Dataset records:

▶

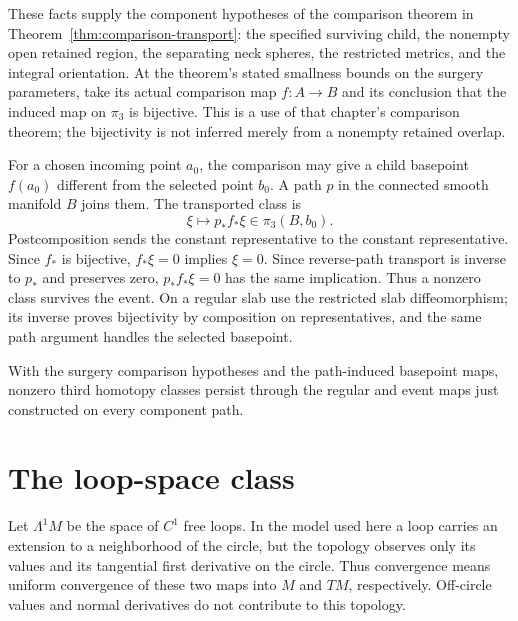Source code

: These facts supply the component hypotheses of the comparison theorem
in Theorem~\ref{thm:comparison-transport}: the specified surviving child, the
nonempty open retained region, the separating neck spheres, the
restricted metrics, and the integral orientation. At the theorem's
stated smallness bounds on the surgery parameters, take its actual
comparison map $f:A\to B$ and its conclusion that the induced map on
$\pi_3$ is bijective. This is a use of that chapter's comparison theorem;
the bijectivity is not inferred merely from a nonempty retained overlap.

For a chosen incoming point $a_0$, the comparison may give a child
basepoint $f(a_0)$ different from the selected point $b_0$. A path $p$
in the connected smooth manifold $B$ joins them. The transported class
is
\[
 \xi\longmapsto p_*f_*\xi\in\pi_3(B,b_0).
\]
Postcomposition sends the constant representative to the constant
representative. Since $f_*$ is bijective, $f_*\xi=0$ implies $\xi=0$.
Since reverse-path transport is inverse to $p_*$ and preserves zero,
$p_*f_*\xi=0$ has the same implication. Thus a nonzero class survives
the event. On a regular slab use the restricted slab diffeomorphism;
its inverse proves bijectivity by composition on representatives, and
the same path argument handles the selected basepoint.

\begin{proposition}
\label{prop:filling-ancestry-transport}
With the surgery comparison hypotheses and the path-induced basepoint
maps, nonzero third homotopy classes persist through the regular and
event maps just constructed on every component path.
\end{proposition}

\section{The loop-space class}
\label{sec:filling-loop-class}

Let $\Lambda^1M$ be the space of $C^1$ free loops. In the model used here a
loop carries an extension to a neighborhood of the circle, but the topology
observes only its values and its tangential first derivative on the circle.
Thus convergence means uniform convergence of these two maps into $M$ and
$TM$, respectively. Off-circle values and normal derivatives do not
contribute to this topology.

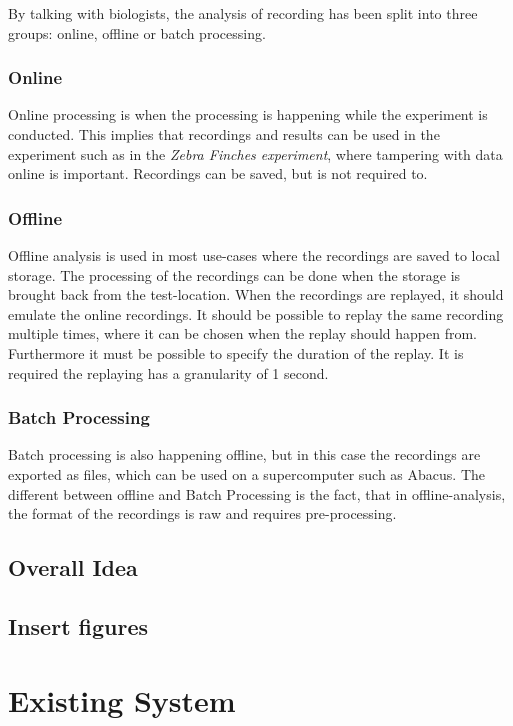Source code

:By talking with biologists, the analysis of recording has been split into three groups: online, offline or batch processing.
\subsubsection{Online}\label{sec:usecase:online}
Online processing is when the processing is happening while the experiment is conducted. This implies that recordings and results can be used in the experiment such as in the \textit{Zebra Finches experiment}, where tampering with data online is important. Recordings can be saved, but is not required to.

\subsubsection{Offline}
Offline analysis is used in most use-cases where the recordings are saved to local storage. The processing of the recordings can be done when the storage is brought back from the test-location. When the recordings are replayed, it should emulate the online recordings.
It should be possible to replay the same recording multiple times, where it can be chosen when the replay should happen from. Furthermore it must be possible to specify the duration of the replay. It is required the replaying has a granularity of 1 second.

\subsubsection{Batch Processing}
Batch processing is also happening offline, but in this case the recordings are exported as  files, which can be used on a supercomputer such as Abacus. The different between offline and Batch Processing is the fact, that in offline-analysis, the format of the recordings is raw and requires pre-processing.

\subsection{Overall Idea}
\subsection{Insert figures}


\section{Existing System}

◀

# Task description:
Each line in the data that holds the word "circle" must be copied.

# Answer to the problem:
loop carries an extension to a neighborhood of the circle, but the topology
observes only its values and its tangential first derivative on the circle.
$TM$, respectively. Off-circle values and normal derivatives do not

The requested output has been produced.